By Todd Betor and Pilar Mata

On July 3, 2013, the Michigan Supreme Court granted International Business Machines Corporation’s (IBM) motion for leave to appeal the Court of Appeals’ November 20, 2012, judgment in favor of Michigan in International Business Machines v. Department of Treasury, Michigan Supreme Ct., Case No. 146440. Consequently, the highest courts in Michigan and California are now both poised to decide whether taxpayers in those states have the right to elect to apportion their business income using the Multistate Tax Compact’s (Compact) apportionment formula. The California Supreme Court is reviewing the California Court of Appeal’s decision in Gillette Co. v. Franchise Tax Board, Cal. Supreme Ct., Case No. S206587, with briefing already under way.

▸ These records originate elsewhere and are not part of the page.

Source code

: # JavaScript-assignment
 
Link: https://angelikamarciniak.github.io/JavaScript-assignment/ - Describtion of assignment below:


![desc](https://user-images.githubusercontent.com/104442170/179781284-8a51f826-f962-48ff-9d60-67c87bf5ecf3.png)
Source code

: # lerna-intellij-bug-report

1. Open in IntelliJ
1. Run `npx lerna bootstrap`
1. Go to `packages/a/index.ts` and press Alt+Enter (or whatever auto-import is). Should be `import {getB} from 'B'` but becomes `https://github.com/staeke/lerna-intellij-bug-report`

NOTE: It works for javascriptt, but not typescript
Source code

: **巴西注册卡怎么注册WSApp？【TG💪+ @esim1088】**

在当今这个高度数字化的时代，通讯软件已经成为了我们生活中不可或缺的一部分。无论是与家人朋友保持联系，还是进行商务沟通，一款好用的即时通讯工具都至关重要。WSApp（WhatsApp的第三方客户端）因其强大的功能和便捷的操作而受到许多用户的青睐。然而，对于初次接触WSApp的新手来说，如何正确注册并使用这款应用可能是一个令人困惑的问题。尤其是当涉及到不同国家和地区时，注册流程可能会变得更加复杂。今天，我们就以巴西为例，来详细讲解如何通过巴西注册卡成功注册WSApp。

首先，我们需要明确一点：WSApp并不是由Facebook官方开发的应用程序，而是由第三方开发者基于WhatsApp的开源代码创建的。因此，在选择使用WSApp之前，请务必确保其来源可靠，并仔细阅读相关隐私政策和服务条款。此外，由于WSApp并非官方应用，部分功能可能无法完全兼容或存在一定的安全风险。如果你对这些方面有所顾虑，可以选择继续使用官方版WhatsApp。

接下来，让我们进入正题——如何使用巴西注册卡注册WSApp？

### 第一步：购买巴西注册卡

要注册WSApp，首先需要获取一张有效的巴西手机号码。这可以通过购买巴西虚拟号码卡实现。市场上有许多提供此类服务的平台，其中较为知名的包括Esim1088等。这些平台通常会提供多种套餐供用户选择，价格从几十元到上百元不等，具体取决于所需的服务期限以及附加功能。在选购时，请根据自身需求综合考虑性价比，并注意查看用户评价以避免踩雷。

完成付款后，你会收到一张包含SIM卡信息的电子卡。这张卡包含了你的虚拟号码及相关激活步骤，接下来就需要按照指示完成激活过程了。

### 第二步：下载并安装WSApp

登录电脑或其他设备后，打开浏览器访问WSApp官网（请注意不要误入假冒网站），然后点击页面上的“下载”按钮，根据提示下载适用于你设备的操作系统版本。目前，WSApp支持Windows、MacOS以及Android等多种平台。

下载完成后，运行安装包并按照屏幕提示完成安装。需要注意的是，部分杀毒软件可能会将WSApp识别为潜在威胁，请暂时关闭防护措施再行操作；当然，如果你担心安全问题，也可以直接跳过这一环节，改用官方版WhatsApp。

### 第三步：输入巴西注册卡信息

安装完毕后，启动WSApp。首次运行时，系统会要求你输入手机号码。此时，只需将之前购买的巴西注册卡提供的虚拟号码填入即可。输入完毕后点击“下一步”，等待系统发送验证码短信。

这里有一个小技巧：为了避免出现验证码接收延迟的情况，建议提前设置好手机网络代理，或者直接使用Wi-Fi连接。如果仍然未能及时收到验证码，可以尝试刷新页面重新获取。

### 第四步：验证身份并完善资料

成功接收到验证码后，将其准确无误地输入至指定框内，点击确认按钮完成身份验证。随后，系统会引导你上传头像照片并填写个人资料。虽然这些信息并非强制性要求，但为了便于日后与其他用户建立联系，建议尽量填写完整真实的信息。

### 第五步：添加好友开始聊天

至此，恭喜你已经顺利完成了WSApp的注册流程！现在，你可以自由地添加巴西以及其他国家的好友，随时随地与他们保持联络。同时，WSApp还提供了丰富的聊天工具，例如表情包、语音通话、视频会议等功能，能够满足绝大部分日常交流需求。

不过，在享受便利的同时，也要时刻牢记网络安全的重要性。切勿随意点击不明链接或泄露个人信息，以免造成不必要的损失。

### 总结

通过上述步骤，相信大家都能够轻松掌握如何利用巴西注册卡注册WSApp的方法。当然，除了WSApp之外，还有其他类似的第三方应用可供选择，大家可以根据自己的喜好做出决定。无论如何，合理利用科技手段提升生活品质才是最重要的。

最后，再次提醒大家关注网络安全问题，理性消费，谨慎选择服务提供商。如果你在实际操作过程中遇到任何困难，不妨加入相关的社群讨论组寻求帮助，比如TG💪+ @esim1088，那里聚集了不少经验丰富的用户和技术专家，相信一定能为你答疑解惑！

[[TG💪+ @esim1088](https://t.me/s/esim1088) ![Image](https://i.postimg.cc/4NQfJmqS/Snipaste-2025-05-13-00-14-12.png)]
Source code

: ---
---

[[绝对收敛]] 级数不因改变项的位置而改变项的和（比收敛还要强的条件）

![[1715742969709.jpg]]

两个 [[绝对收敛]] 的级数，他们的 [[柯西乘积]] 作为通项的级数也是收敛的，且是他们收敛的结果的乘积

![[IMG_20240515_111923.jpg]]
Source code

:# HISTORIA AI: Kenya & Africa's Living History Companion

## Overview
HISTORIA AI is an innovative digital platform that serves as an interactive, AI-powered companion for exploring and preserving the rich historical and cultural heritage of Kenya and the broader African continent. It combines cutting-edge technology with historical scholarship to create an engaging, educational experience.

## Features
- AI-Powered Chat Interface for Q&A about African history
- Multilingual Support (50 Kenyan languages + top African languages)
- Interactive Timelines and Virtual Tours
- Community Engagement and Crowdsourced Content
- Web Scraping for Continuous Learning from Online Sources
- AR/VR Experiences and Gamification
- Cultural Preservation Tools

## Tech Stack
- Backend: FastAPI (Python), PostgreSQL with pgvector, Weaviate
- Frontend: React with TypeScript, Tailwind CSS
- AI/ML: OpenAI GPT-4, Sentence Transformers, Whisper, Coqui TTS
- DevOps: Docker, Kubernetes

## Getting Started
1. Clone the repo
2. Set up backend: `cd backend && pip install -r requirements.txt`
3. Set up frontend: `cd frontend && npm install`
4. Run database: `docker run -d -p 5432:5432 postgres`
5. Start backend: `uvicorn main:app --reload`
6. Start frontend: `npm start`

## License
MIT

The Michigan Supreme Court’s order granting IBM’s appeal provided that the parties shall brief whether:

  1. IBM could elect to use the Compact’s apportionment formula in calculating its 2008 tax liability to Michigan, or whether IBM was required to use the Michigan Business Tax (MBT) Act’s single-sales factor apportionment formula;
  2. The MBT repealed, by implication, the Compact’s apportionment formula;
  3. The Compact is a contract that cannot be unilaterally altered or amended by a member state; and
  4. The MBT’s modified gross receipts tax component constitutes an income tax under the Compact, thus subjecting it to the Compact’s election and apportionment provisions.